L'église San Michele est mentionnée dès 973 et fut la paroissiale d'Oleggio jusqu'au XVIe siècle, quand le bourg se déplaça vers la nouvelle église des saints Pierre et Paul. Depuis, elle sert le cimetière, et c'est justement l'abandon qui l'a sauvée : personne ne l'a refaite, et le roman est resté où il était.
À voir
À l'intérieur, des cycles de fresques de la seconde moitié du XIe siècle, parmi les rares exemples de peinture romane encore visibles en Italie du Nord. Le revers de la façade porte un grand Jugement dernier : en haut anges, saints et la Vierge, puis les apôtres, puis des dignitaires et des moines à mi-corps, et en bas trois patriarches tenant dans leurs mains les âmes des bienheureux — celles des damnés, à droite, sont perdues. Dans l'abside centrale, le Christ en majesté a près de lui saint Michel à la tête d'une troupe d'anges.
La visite
L'église est une basilique à trois nefs, ses murs alternant galets de rivière et brique : c'est ce qui lui donne sa couleur. Le presbyterium est surélevé de neuf marches et dessous se trouve la crypte, divisée en trois nefs étroites par des colonnes frustes, sans base ni chapiteau.
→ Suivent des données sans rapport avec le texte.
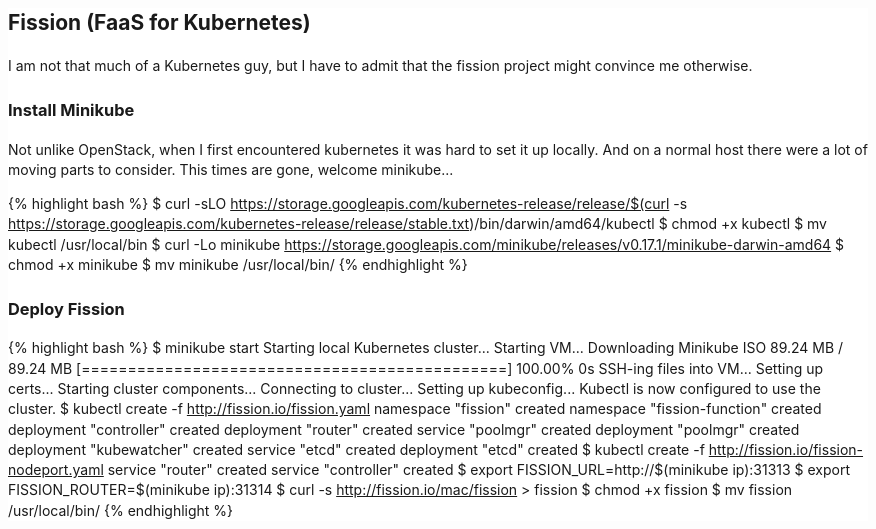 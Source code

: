 ## Fission (FaaS for Kubernetes)

I am not that much of a Kubernetes guy, but I have to admit that the fission project might convince me otherwise.

### Install Minikube
Not unlike OpenStack, when I first encountered kubernetes it was hard to set it up locally. And on a normal host there were a lot of moving parts to consider.
This times are gone, welcome minikube...

{% highlight bash %}
$ curl -sLO https://storage.googleapis.com/kubernetes-release/release/$(curl -s https://storage.googleapis.com/kubernetes-release/release/stable.txt)/bin/darwin/amd64/kubectl
$ chmod +x kubectl
$ mv kubectl /usr/local/bin
$ curl -Lo minikube https://storage.googleapis.com/minikube/releases/v0.17.1/minikube-darwin-amd64 
$ chmod +x minikube
$ mv minikube /usr/local/bin/
{% endhighlight %}

### Deploy Fission

{% highlight bash %}
$ minikube start
Starting local Kubernetes cluster...
Starting VM...
Downloading Minikube ISO
 89.24 MB / 89.24 MB [==============================================] 100.00% 0s
SSH-ing files into VM...
Setting up certs...
Starting cluster components...
Connecting to cluster...
Setting up kubeconfig...
Kubectl is now configured to use the cluster.
$ kubectl create -f http://fission.io/fission.yaml
namespace "fission" created
namespace "fission-function" created
deployment "controller" created
deployment "router" created
service "poolmgr" created
deployment "poolmgr" created
deployment "kubewatcher" created
service "etcd" created
deployment "etcd" created
$ kubectl create -f http://fission.io/fission-nodeport.yaml
service "router" created
service "controller" created
$ export FISSION_URL=http://$(minikube ip):31313
$ export FISSION_ROUTER=$(minikube ip):31314
$ curl -s http://fission.io/mac/fission > fission
$ chmod +x fission
$ mv fission /usr/local/bin/
{% endhighlight %}
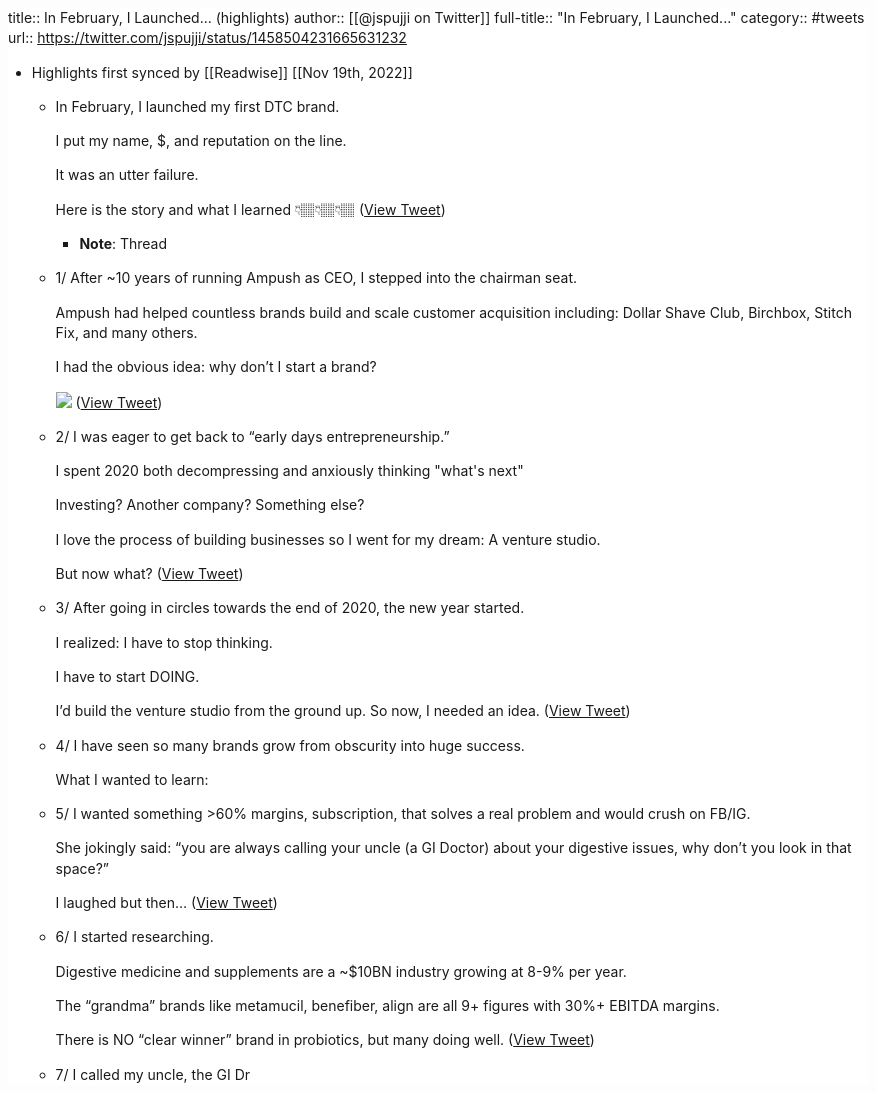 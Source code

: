 title:: In February, I Launched... (highlights)
author:: [[@jspujji on Twitter]]
full-title:: "In February, I Launched..."
category:: #tweets
url:: https://twitter.com/jspujji/status/1458504231665631232

- Highlights first synced by [[Readwise]] [[Nov 19th, 2022]]
	- In February, I launched my first DTC brand.
	  
	  I put my name, $, and reputation on the line.
	  
	  It was an utter failure.
	  
	  Here is the story and what I learned 👇🏽👇🏽👇🏽 ([View Tweet](https://twitter.com/jspujji/status/1458504231665631232))
		- **Note**: Thread
	- 1/ After ~10 years of running Ampush as CEO, I stepped into the chairman seat.
	  
	  Ampush had helped countless brands build and scale customer acquisition including: Dollar Shave Club, Birchbox, Stitch Fix, and many others.
	  
	  I had the obvious idea: why don’t I start a brand? 
	  
	  ![](https://pbs.twimg.com/media/FD2l388VkAENLqt.jpg) ([View Tweet](https://twitter.com/jspujji/status/1458504236497473538))
	- 2/ I was eager to get back to “early days entrepreneurship.”
	  
	  I spent 2020 both decompressing and anxiously thinking "what's next"
	  
	  Investing?  Another company?  Something else?
	  
	  I love the process of building businesses so I went for my dream: A venture studio.
	  
	  But now what? ([View Tweet](https://twitter.com/jspujji/status/1458504237986377728))
	- 3/ After going in circles towards the end of 2020, the new year started.
	  
	  I realized: I have to stop thinking.  
	  
	  I have to start DOING.
	  
	  I’d build the venture studio from the ground up.  So now, I needed an idea. ([View Tweet](https://twitter.com/jspujji/status/1458504239274082305))
	- 4/ I have seen so many brands grow from obscurity into huge success.  
	  
	  What I wanted to learn:
	- 5/ I wanted something >60% margins, subscription, that solves a real problem and would crush on FB/IG.
	  
	  She jokingly said: “you are always calling your uncle (a GI Doctor) about your digestive issues, why don’t you look in that space?”
	  
	  I laughed but then… ([View Tweet](https://twitter.com/jspujji/status/1458504241459302405))
	- 6/ I started researching.
	  
	  Digestive medicine and supplements are a ~$10BN industry growing at 8-9% per year.
	  
	  The “grandma” brands like metamucil, benefiber, align are all 9+ figures with 30%+ EBITDA margins.
	  
	  There is NO “clear winner” brand in probiotics, but many doing well. ([View Tweet](https://twitter.com/jspujji/status/1458504242591793156))
	- 7/ I called my uncle, the GI Dr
La façade est asymétrique et la porte n'est pas au centre : l'édifice s'est adapté aux murs du lieu de culte lombard antérieur, retrouvé lors des fouilles de 2001.
Le conseil de la rédaction
Sous le décor de l'abside, la critique récente a reconnu des scènes du Liber de apparitione sancti Michaelis : on y voit le berger qui décoche une flèche contre le taureau échappé du troupeau et se fait atteindre par cette même flèche, revenue en arrière. En le sachant, on la trouve.